The entries are to be repeated exactly, with all pictures omitted.

[RECORDS FOR THE TASK]

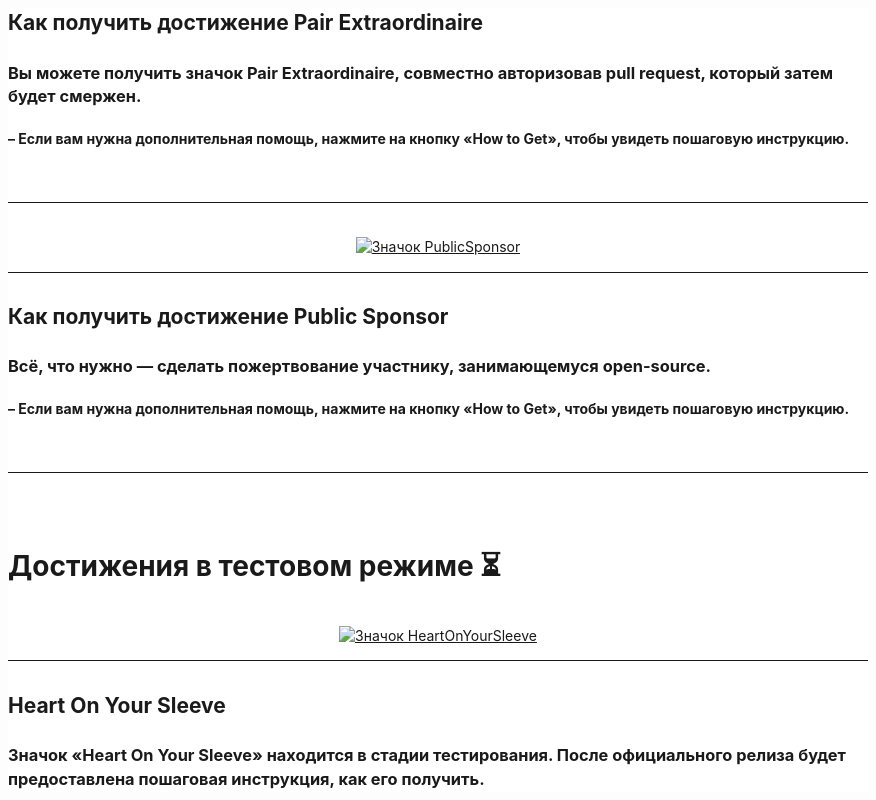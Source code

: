 ## Как получить достижение Pair Extraordinaire

### Вы можете получить значок Pair Extraordinaire, совместно авторизовав pull request, который затем будет смержен.

#### – Если вам нужна дополнительная помощь, нажмите на кнопку «How to Get», чтобы увидеть пошаговую инструкцию.

<div align="center"><a href="assets/steps/README.pair-extraordinaire.md"><img src="assets/img/btn.png" alt=""></a></div>
<hr>
<br>

<div align="center">
<a href="assets/steps/README.publicsponsor.md">
  <img width="296" src="assets/badges/PublicSponsor.png" alt="Значок PublicSponsor">
</a>
</div>
<hr>

## Как получить достижение Public Sponsor

### Всё, что нужно — сделать пожертвование участнику, занимающемуся open-source.

#### – Если вам нужна дополнительная помощь, нажмите на кнопку «How to Get», чтобы увидеть пошаговую инструкцию.

<div align="center"><a href="assets/steps/README.publicsponsor.md"><img src="assets/img/btn.png" alt=""></a></div>
<hr>
<br>

# Достижения в тестовом режиме ⏳
<br>

<div align="center">
<a href="">
  <img width="296" src="assets/badges/HeartOnYourSleeve.png" alt="Значок HeartOnYourSleeve">
</a>
</div>
<hr>

## Heart On Your Sleeve

### Значок «Heart On Your Sleeve» находится в стадии тестирования. После официального релиза будет предоставлена пошаговая инструкция, как его получить.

[/RECORDS FOR THE TASK]

▸ **YOUR RESPONSE**:
Source code

: ## Как получить достижение Pair Extraordinaire

### Вы можете получить значок Pair Extraordinaire, совместно авторизовав pull request, который затем будет смержен.

#### – Если вам нужна дополнительная помощь, нажмите на кнопку «How to Get», чтобы увидеть пошаговую инструкцию.

<div align="center"><a href="assets/steps/README.pair-extraordinaire.md"><img src="assets/img/btn.png" alt=""></a></div>
<hr>
<br>

<div align="center">
<a href="assets/steps/README.publicsponsor.md">
  <img width="296" src="assets/badges/PublicSponsor.png" alt="Значок PublicSponsor">
</a>
</div>
<hr>

## Как получить достижение Public Sponsor

### Всё, что нужно — сделать пожертвование участнику, занимающемуся open-source.

#### – Если вам нужна дополнительная помощь, нажмите на кнопку «How to Get», чтобы увидеть пошаговую инструкцию.

<div align="center"><a href="assets/steps/README.publicsponsor.md"><img src="assets/img/btn.png" alt=""></a></div>
<hr>
<br>

# Достижения в тестовом режиме ⏳
<br>

<div align="center">
<a href="">
  <img width="296" src="assets/badges/HeartOnYourSleeve.png" alt="Значок HeartOnYourSleeve">
</a>
</div>
<hr>

## Heart On Your Sleeve

### Значок «Heart On Your Sleeve» находится в стадии тестирования. После официального релиза будет предоставлена пошаговая инструкция, как его получить.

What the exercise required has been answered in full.